What is profiling? - profiling

I am new to this and is trying to learn.
What is profiling?
What are various free tools for profiling .NET, Java EE?
Can Javascript be profiled?
If so, by which tool?
And lastly, how do these profilers work?

Profiling measures how long various parts of the code take to run. Javascript can be profiled with firebug: http://getfirebug.com/js.html

profiling is measuring the execution times and correlating it with various classes/methods/functions. (see the link I gave to the wikipedia page for some commentary on how profilers can work)

Think of profilers as debuggers for execution duration bugs.
Profilers are implemented a lot like debuggers too, except that rather than allowing you to stop the program and poke around, they simply let it run and keep track of how much time gets spent in every part of the program. This is particularly useful if you have some code that is running slower than you need it to run, as you can figure out exactly where all the time is going, and concentrate your efforts on fixing just that bottleneck.
Many developers believe you should never hand-optimize code without using a profiler.
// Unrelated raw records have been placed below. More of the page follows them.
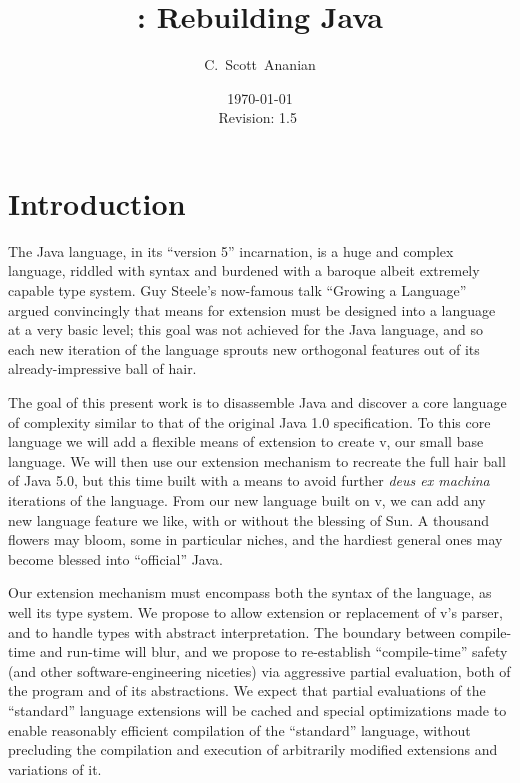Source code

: \documentclass[11pt,notitlepage,twocolumn]{article}
\author{C.~Scott~Ananian}
\title{\vlang: Rebuilding Java}
\date{\today \\ $ $Revision: 1.5 $ $}
\newcommand{\vlang}{\textsf{v}\xspace}
\begin{document}

\maketitle

\section{Introduction}
The Java language, in its ``version 5'' incarnation, is a huge and
complex language, riddled with syntax and burdened with a baroque
albeit extremely capable type system.  Guy Steele's now-famous talk
``Growing a Language'' \cite{Steele99} argued convincingly that means
for extension must be designed into a language at a very basic level;
this goal was not achieved for the Java language, and so each new
iteration of the language sprouts new orthogonal features out of its
already-impressive ball of hair.

The goal of this present work is to disassemble Java and discover a
core language of complexity similar to that of the original Java
1.0 specification.  To this core language we will add a flexible means
of extension to create \vlang, our small base language.  We will then use
our extension mechanism to recreate the full hair ball of Java 5.0,
but this time built with a means to avoid further \emph{deus ex
  machina} iterations of the language.  From our new language built on
\vlang, we can add any new language feature we like, with or without the
blessing of Sun.  A thousand flowers may bloom, some in particular
niches, and the hardiest general ones may become blessed into
``official'' Java.

Our extension mechanism must encompass both the syntax of the
language, as well its type system.  We propose to allow extension or
replacement of \vlang's parser, and to handle types with abstract
interpretation.  The boundary between compile-time and run-time will
blur, and we propose to re-establish ``compile-time'' safety (and
other software-engineering niceties) via aggressive partial
evaluation, both of the program and of its abstractions.  We expect
that partial evaluations of the ``standard'' language extensions will
be cached and special optimizations made to enable reasonably
efficient compilation of the ``standard'' language, without precluding
the compilation and execution of arbitrarily modified extensions and
variations of it.
\end{document}
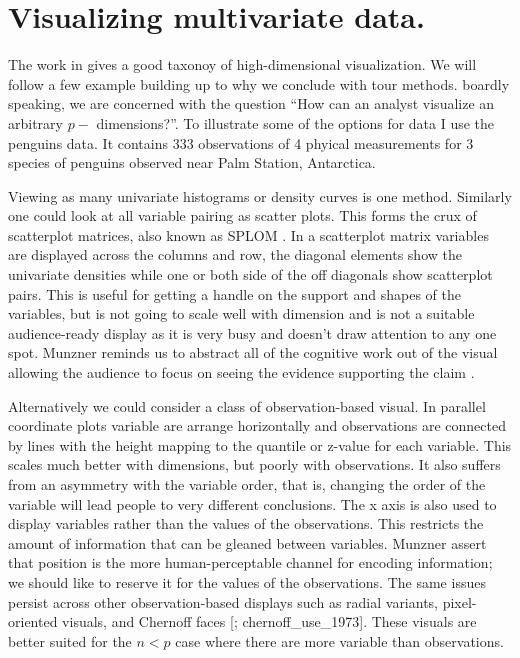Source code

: \documentclass{template/monashthesis}
\begin{document}
\hypertarget{visualizing-multivariate-data.}{%
\section{Visualizing multivariate data.}\label{visualizing-multivariate-data.}}

The work in \textcite{grinstein_high-dimensional_2002} gives a good taxonoy of high-dimensional visualization. We will follow a few example building up to why we conclude with tour methods. boardly speaking, we are concerned with the question ``How can an analyst visualize an arbitrary \(p-\) dimensions?''. To illustrate some of the options for data I use the penguins data\autocite[horst\_palmerpenguins\_2020]{gorman_ecological_2014}. It contains 333 observations of 4 phyical measurements for 3 species of penguins observed near Palm Station, Antarctica.

Viewing as many univariate histograms or density curves is one method. Similarly one could look at all variable pairing as scatter plots. This forms the crux of scatterplot matrices, also known as SPLOM \autocite{chambers_graphical_1983}. In a scatterplot matrix variables are displayed across the columns and row, the diagonal elements show the univariate densities while one or both side of the off diagonals show scatterplot pairs. This is useful for getting a handle on the support and shapes of the variables, but is not going to scale well with dimension and is not a suitable audience-ready display as it is very busy and doesn't draw attention to any one spot. Munzner reminds us to abstract all of the cognitive work out of the visual allowing the audience to focus on seeing the evidence supporting the claim \autocite{munzner_visualization_2014}.



Alternatively we could consider a class of observation-based visual. In parallel coordinate plots \autocite{ocagne_coordonnees_1885} variable are arrange horizontally and observations are connected by lines with the height mapping to the quantile or z-value for each variable. This scales much better with dimensions, but poorly with observations. It also suffers from an asymmetry with the variable order, that is, changing the order of the variable will lead people to very different conclusions. The x axis is also used to display variables rather than the values of the observations. This restricts the amount of information that can be gleaned between variables. Munzner assert that position is the more human-perceptable channel for encoding information; we should like to reserve it for the values of the observations. The same issues persist across other observation-based displays such as radial variants, pixel-oriented visuals, and Chernoff faces {[}\textcite{keim_designing_2000}; chernoff\_use\_1973{]}. These visuals are better suited for the \(n<p\) case where there are more variable than observations.
\end{document}
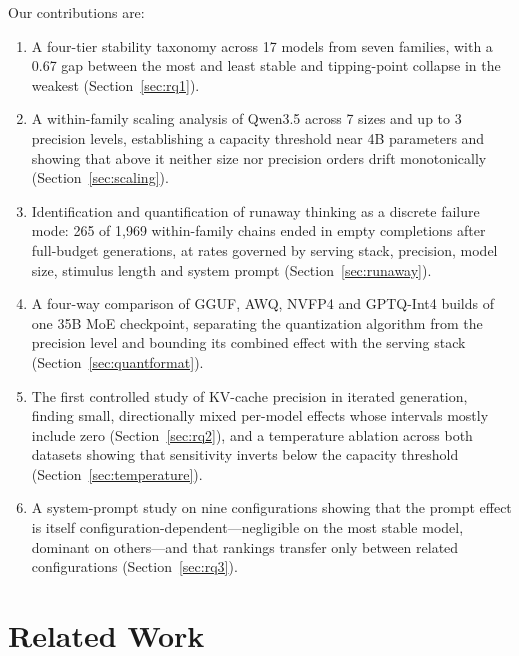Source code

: \documentclass[11pt]{article}
\begin{document}
Our contributions are:
\begin{enumerate}[leftmargin=*]
  \item A four-tier stability taxonomy across 17 models from seven families,
        with a 0.67 gap between the most and least stable and tipping-point
        collapse in the weakest (Section~\ref{sec:rq1}).
  \item A within-family scaling analysis of Qwen3.5 across 7 sizes and up to
        3 precision levels, establishing a capacity threshold near 4B
        parameters and showing that above it neither size nor precision
        orders drift monotonically (Section~\ref{sec:scaling}).
  \item Identification and quantification of runaway thinking as a discrete
        failure mode: 265 of 1{,}969 within-family chains ended in
        empty completions after full-budget generations, at rates governed by
        serving stack, precision, model size, stimulus length and system
        prompt (Section~\ref{sec:runaway}).
  \item A four-way comparison of GGUF, AWQ, NVFP4 and GPTQ-Int4 builds of one
        35B MoE checkpoint, separating the quantization algorithm from the
        precision level and bounding its combined effect with the serving
        stack (Section~\ref{sec:quantformat}).
  \item The first controlled study of KV-cache precision in iterated
        generation, finding small, directionally mixed per-model effects
        whose intervals mostly include zero (Section~\ref{sec:rq2}), and a
        temperature ablation across both datasets showing that sensitivity
        inverts below the capacity threshold (Section~\ref{sec:temperature}).
  \item A system-prompt study on nine configurations showing that the prompt
        effect is itself configuration-dependent---negligible on the most
        stable model, dominant on others---and that rankings transfer only
        between related configurations (Section~\ref{sec:rq3}).
\end{enumerate}

\section{Related Work}
\label{sec:related}
\end{document}

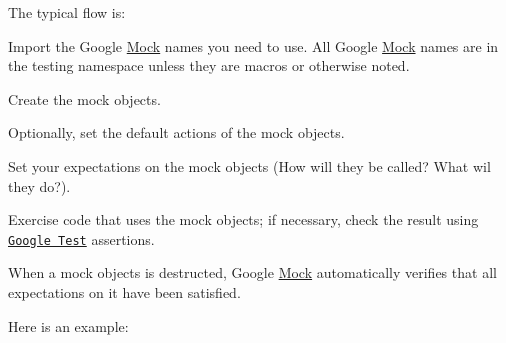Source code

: The typical flow is\+:
\begin{DoxyEnumerate}
\item Import the Google \hyperlink{classMock}{Mock} names you need to use. All Google \hyperlink{classMock}{Mock} names are in the {\ttfamily testing} namespace unless they are macros or otherwise noted.
\end{DoxyEnumerate}
\begin{DoxyEnumerate}
\item Create the mock objects.
\end{DoxyEnumerate}
\begin{DoxyEnumerate}
\item Optionally, set the default actions of the mock objects.
\end{DoxyEnumerate}
\begin{DoxyEnumerate}
\item Set your expectations on the mock objects (How will they be called? What wil they do?).
\end{DoxyEnumerate}
\begin{DoxyEnumerate}
\item Exercise code that uses the mock objects; if necessary, check the result using \href{../../googletest/}{\tt Google Test} assertions.
\end{DoxyEnumerate}
\begin{DoxyEnumerate}
\item When a mock objects is destructed, Google \hyperlink{classMock}{Mock} automatically verifies that all expectations on it have been satisfied.
\end{DoxyEnumerate}

Here is an example\+: 


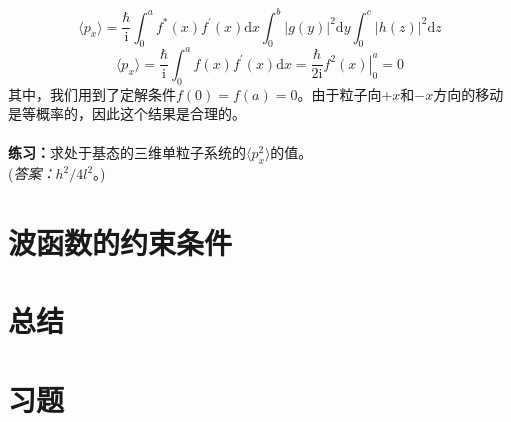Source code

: \begin{examplebox}
\begin{equation*}
		\end{equation*}
		\begin{equation*}
			\langle p_x \rangle = \frac{\hbar}{\mathrm{i}}\int_{0}^{a}f^{\ast}\left(x\right)f^{\prime}\left(x\right)\mathrm{d}x \int_{0}^{b}\left|g\left(y\right)\right|^{2}\mathrm{d}y \int_{0}^{c}\left|h\left(z\right)\right|^{2}\mathrm{d}z
		\end{equation*}
		\begin{equation}
			\langle p_x \rangle = \frac{\hbar}{\mathrm{i}}\int_{0}^{a}f\left(x\right)f^{\prime}\left(x\right)\mathrm{d}x = \frac{\hbar}{2\mathrm{i}}\left. f^2\left(x\right) \right|_{0}^{a} = 0
			\label{eq:3.92}
		\end{equation}
		其中，我们用到了定解条件$f\left(0\right)=f\left(a\right)=0$。由于粒子向$+x$和$-x$方向的移动是等概率的，因此这个结果是合理的。\\
		\\
		\textbf{练习：}求处于基态的三维单粒子系统的$\langle p_x^2 \rangle$的值。\\
		(\textit{答案：}$h^2/4l^2$。)
	\end{examplebox}

\section{波函数的约束条件}

\section*{总结}

\section*{习题}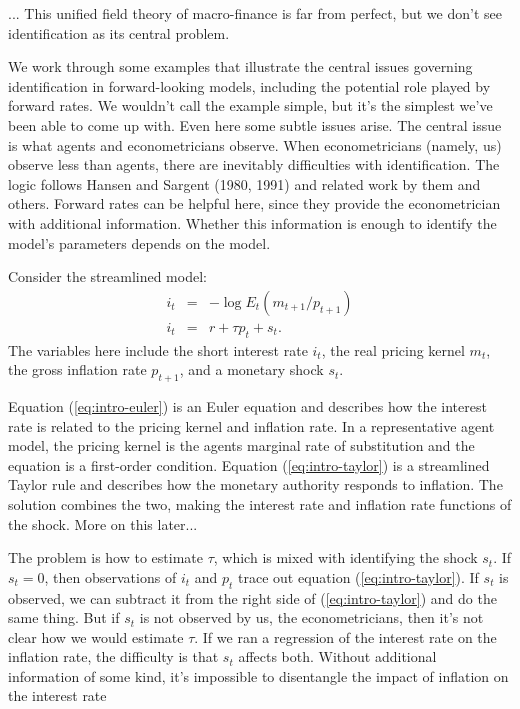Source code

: \documentclass[11pt]{article}
\newcounter{tab}
\begin{document}
{... This unified field theory of macro-finance is far from perfect,
but we don't see identification as its central problem.

We work through some examples that illustrate the central issues
governing identification in forward-looking models,
including the potential role played by forward rates.
We wouldn't call the example simple,
but it's the simplest we've been able to come up with.
Even here some subtle issues arise.
The central issue is what agents and econometricians observe.
When econometricians (namely, us) observe less than agents,
there are inevitably difficulties with identification.
The logic follows Hansen and Sargent (1980, 1991)
and related work by them and others.
Forward rates can be helpful here, since they
provide the econometrician with additional information.
Whether this information is enough to identify the model's parameters
depends on the model.

Consider the streamlined model:
\begin{eqnarray}
    i_t &=& - \log E_t \left( m_{t+1} / p_{t+1} \right)
        \label{eq:intro-euler}  \\
    i_t &=& r + \tau p_t + s_t .
        \label{eq:intro-taylor}
\end{eqnarray}
The variables here include the short interest rate $i_t$,
the real pricing kernel $m_{t}$,
the gross inflation rate $p_{t+1}$,
and a monetary shock $s_t$.

Equation (\ref{eq:intro-euler}) is an Euler equation
and describes how the interest rate is related to the pricing kernel and inflation rate.
In a representative agent model, the pricing kernel is
the agents marginal rate of substitution and the equation is a first-order condition.
Equation (\ref{eq:intro-taylor}) is a streamlined Taylor rule
and describes how the monetary authority responds to inflation.
The solution combines the two, making the interest rate and inflation rate
functions of the shock.
More on this later...

The problem is how to estimate $\tau$, which is mixed with
identifying the shock $s_t$.
If $s_t = 0$, then observations of $i_t$ and $p_t$ trace out equation (\ref{eq:intro-taylor}).
If $s_t$ is observed, we can subtract it from the right side of (\ref{eq:intro-taylor})
and do the same thing.
But if $s_t$ is not observed by us, the econometricians, then it's not clear how
we would estimate $\tau$.
If we ran a regression of the interest rate on the inflation rate, the difficulty
is that $s_t$ affects both.
Without additional information of some kind, it's impossible to disentangle
the impact of inflation on the interest rate


}
\end{document}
The way you would usually use your profiler is as follows:
Start the profiler, fire up your application using the profiler.
Use your application for some time or just the features in your application that you have identified as bottlenecks and would like to optimize.
Once your application is closed (or sometimes even before that), the profiler can present you a breakdown of execution times per function. Some will also allow you to get a breakdown of execution times per line or function within one of these functions so you can see where cpu most time was used up using a top-down approach.
Usually some functions in your application will take an unusually long time to execute. After looking at your profiling results, you should be able to identify them and eliminate performance problems.

Here are some .NET profilers for you to try (free):
Prof-it
NProf
CLR Profiler
I am not a big fan of these. I would recommend one of the commercial products to get the best results:
dotTrace
Ants
Other than that take a look at Brad Adams blog posts Profilers for the CLR and .NET Application Profiler.
I personally like dotTrace.

Profiling is a technique for measuring execution times and numbers of invocations of procedures.
It is not however the only or even necessarily the best way to locate things that cause time to be wasted in your code. Look here.
For a different Wikipedia article, try http://en.wikipedia.org/wiki/Performance_tuning#Bottlenecks
For a simple how-to, try http://www.wikihow.com/Optimize-Your-Program%27s-Performance

Wikipedia says:
In software engineering, performance analysis, more commonly today known as profiling, is the investigation of a program's behavior using information gathered as the program executes
Continue reading here http://en.wikipedia.org/wiki/Performance_analysis.
So, about javascript tool Firebug(http://getfirebug.com/index.html#install) is an excelent option.

Profiling is a measure of execution time at method level (functional statistics) as well as run-time level information collection such as consumption of memory, processor, threads and number of classes (non-functional statistics) loaded over a period of time the application is running. It falls under performance analysis (functional and non-functional statistics collection) of the application in question as run by one user. JConsole is one of the built-in tools to profile Java applications.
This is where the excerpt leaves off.